(Stored records)
^^^^^^^^

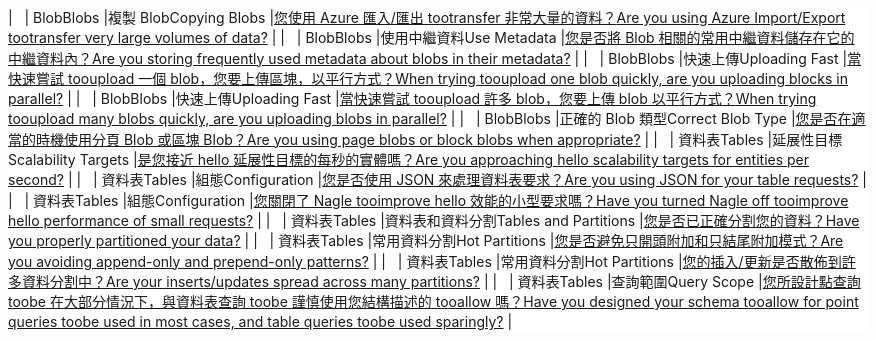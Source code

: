 | &nbsp; | <span data-ttu-id="43121-181">Blob</span><span class="sxs-lookup"><span data-stu-id="43121-181">Blobs</span></span> |<span data-ttu-id="43121-182">複製 Blob</span><span class="sxs-lookup"><span data-stu-id="43121-182">Copying Blobs</span></span> |[<span data-ttu-id="43121-183">您使用 Azure 匯入/匯出 tootransfer 非常大量的資料？</span><span class="sxs-lookup"><span data-stu-id="43121-183">Are you using Azure Import/Export tootransfer very large volumes of data?</span></span>](#subheading19) |
| &nbsp; | <span data-ttu-id="43121-184">Blob</span><span class="sxs-lookup"><span data-stu-id="43121-184">Blobs</span></span> |<span data-ttu-id="43121-185">使用中繼資料</span><span class="sxs-lookup"><span data-stu-id="43121-185">Use Metadata</span></span> |[<span data-ttu-id="43121-186">您是否將 Blob 相關的常用中繼資料儲存在它的中繼資料內？</span><span class="sxs-lookup"><span data-stu-id="43121-186">Are you storing frequently used metadata about blobs in their metadata?</span></span>](#subheading20) |
| &nbsp; | <span data-ttu-id="43121-187">Blob</span><span class="sxs-lookup"><span data-stu-id="43121-187">Blobs</span></span> |<span data-ttu-id="43121-188">快速上傳</span><span class="sxs-lookup"><span data-stu-id="43121-188">Uploading Fast</span></span> |[<span data-ttu-id="43121-189">當快速嘗試 tooupload 一個 blob，您要上傳區塊，以平行方式？</span><span class="sxs-lookup"><span data-stu-id="43121-189">When trying tooupload one blob quickly, are you uploading blocks in parallel?</span></span>](#subheading21) |
| &nbsp; | <span data-ttu-id="43121-190">Blob</span><span class="sxs-lookup"><span data-stu-id="43121-190">Blobs</span></span> |<span data-ttu-id="43121-191">快速上傳</span><span class="sxs-lookup"><span data-stu-id="43121-191">Uploading Fast</span></span> |[<span data-ttu-id="43121-192">當快速嘗試 tooupload 許多 blob，您要上傳 blob 以平行方式？</span><span class="sxs-lookup"><span data-stu-id="43121-192">When trying tooupload many blobs quickly, are you uploading blobs in parallel?</span></span>](#subheading22) |
| &nbsp; | <span data-ttu-id="43121-193">Blob</span><span class="sxs-lookup"><span data-stu-id="43121-193">Blobs</span></span> |<span data-ttu-id="43121-194">正確的 Blob 類型</span><span class="sxs-lookup"><span data-stu-id="43121-194">Correct Blob Type</span></span> |[<span data-ttu-id="43121-195">您是否在適當的時機使用分頁 Blob 或區塊 Blob？</span><span class="sxs-lookup"><span data-stu-id="43121-195">Are you using page blobs or block blobs when appropriate?</span></span>](#subheading23) |
| &nbsp; | <span data-ttu-id="43121-196">資料表</span><span class="sxs-lookup"><span data-stu-id="43121-196">Tables</span></span> |<span data-ttu-id="43121-197">延展性目標</span><span class="sxs-lookup"><span data-stu-id="43121-197">Scalability Targets</span></span> |[<span data-ttu-id="43121-198">是您接近 hello 延展性目標的每秒的實體嗎？</span><span class="sxs-lookup"><span data-stu-id="43121-198">Are you approaching hello scalability targets for entities per second?</span></span>](#subheading24) |
| &nbsp; | <span data-ttu-id="43121-199">資料表</span><span class="sxs-lookup"><span data-stu-id="43121-199">Tables</span></span> |<span data-ttu-id="43121-200">組態</span><span class="sxs-lookup"><span data-stu-id="43121-200">Configuration</span></span> |[<span data-ttu-id="43121-201">您是否使用 JSON 來處理資料表要求？</span><span class="sxs-lookup"><span data-stu-id="43121-201">Are you using JSON for your table requests?</span></span>](#subheading25) |
| &nbsp; | <span data-ttu-id="43121-202">資料表</span><span class="sxs-lookup"><span data-stu-id="43121-202">Tables</span></span> |<span data-ttu-id="43121-203">組態</span><span class="sxs-lookup"><span data-stu-id="43121-203">Configuration</span></span> |[<span data-ttu-id="43121-204">您關閉了 Nagle tooimprove hello 效能的小型要求嗎？</span><span class="sxs-lookup"><span data-stu-id="43121-204">Have you turned Nagle off tooimprove hello performance of small requests?</span></span>](#subheading26) |
| &nbsp; | <span data-ttu-id="43121-205">資料表</span><span class="sxs-lookup"><span data-stu-id="43121-205">Tables</span></span> |<span data-ttu-id="43121-206">資料表和資料分割</span><span class="sxs-lookup"><span data-stu-id="43121-206">Tables and Partitions</span></span> |[<span data-ttu-id="43121-207">您是否已正確分割您的資料？</span><span class="sxs-lookup"><span data-stu-id="43121-207">Have you properly partitioned your data?</span></span>](#subheading27) |
| &nbsp; | <span data-ttu-id="43121-208">資料表</span><span class="sxs-lookup"><span data-stu-id="43121-208">Tables</span></span> |<span data-ttu-id="43121-209">常用資料分割</span><span class="sxs-lookup"><span data-stu-id="43121-209">Hot Partitions</span></span> |[<span data-ttu-id="43121-210">您是否避免只開頭附加和只結尾附加模式？</span><span class="sxs-lookup"><span data-stu-id="43121-210">Are you avoiding append-only and prepend-only patterns?</span></span>](#subheading28) |
| &nbsp; | <span data-ttu-id="43121-211">資料表</span><span class="sxs-lookup"><span data-stu-id="43121-211">Tables</span></span> |<span data-ttu-id="43121-212">常用資料分割</span><span class="sxs-lookup"><span data-stu-id="43121-212">Hot Partitions</span></span> |[<span data-ttu-id="43121-213">您的插入/更新是否散佈到許多資料分割中？</span><span class="sxs-lookup"><span data-stu-id="43121-213">Are your inserts/updates spread across many partitions?</span></span>](#subheading29) |
| &nbsp; | <span data-ttu-id="43121-214">資料表</span><span class="sxs-lookup"><span data-stu-id="43121-214">Tables</span></span> |<span data-ttu-id="43121-215">查詢範圍</span><span class="sxs-lookup"><span data-stu-id="43121-215">Query Scope</span></span> |[<span data-ttu-id="43121-216">您所設計點查詢 toobe 在大部分情況下，與資料表查詢 toobe 謹慎使用您結構描述的 tooallow 嗎？</span><span class="sxs-lookup"><span data-stu-id="43121-216">Have you designed your schema tooallow for point queries toobe used in most cases, and table queries toobe used sparingly?</span></span>](#subheading30) |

^^^^^^^^

» Task objective
Retype each line of the data exactly, beginning with the first; include the line containing "in parallel?</span></span>](#subheading21) |" and stop there, skipping every picture.

» Answer for this exercise
Source code

: | &nbsp; | <span data-ttu-id="43121-181">Blob</span><span class="sxs-lookup"><span data-stu-id="43121-181">Blobs</span></span> |<span data-ttu-id="43121-182">複製 Blob</span><span class="sxs-lookup"><span data-stu-id="43121-182">Copying Blobs</span></span> |[<span data-ttu-id="43121-183">您使用 Azure 匯入/匯出 tootransfer 非常大量的資料？</span><span class="sxs-lookup"><span data-stu-id="43121-183">Are you using Azure Import/Export tootransfer very large volumes of data?</span></span>](#subheading19) |
| &nbsp; | <span data-ttu-id="43121-184">Blob</span><span class="sxs-lookup"><span data-stu-id="43121-184">Blobs</span></span> |<span data-ttu-id="43121-185">使用中繼資料</span><span class="sxs-lookup"><span data-stu-id="43121-185">Use Metadata</span></span> |[<span data-ttu-id="43121-186">您是否將 Blob 相關的常用中繼資料儲存在它的中繼資料內？</span><span class="sxs-lookup"><span data-stu-id="43121-186">Are you storing frequently used metadata about blobs in their metadata?</span></span>](#subheading20) |
| &nbsp; | <span data-ttu-id="43121-187">Blob</span><span class="sxs-lookup"><span data-stu-id="43121-187">Blobs</span></span> |<span data-ttu-id="43121-188">快速上傳</span><span class="sxs-lookup"><span data-stu-id="43121-188">Uploading Fast</span></span> |[<span data-ttu-id="43121-189">當快速嘗試 tooupload 一個 blob，您要上傳區塊，以平行方式？</span><span class="sxs-lookup"><span data-stu-id="43121-189">When trying tooupload one blob quickly, are you uploading blocks in parallel?</span></span>](#subheading21) |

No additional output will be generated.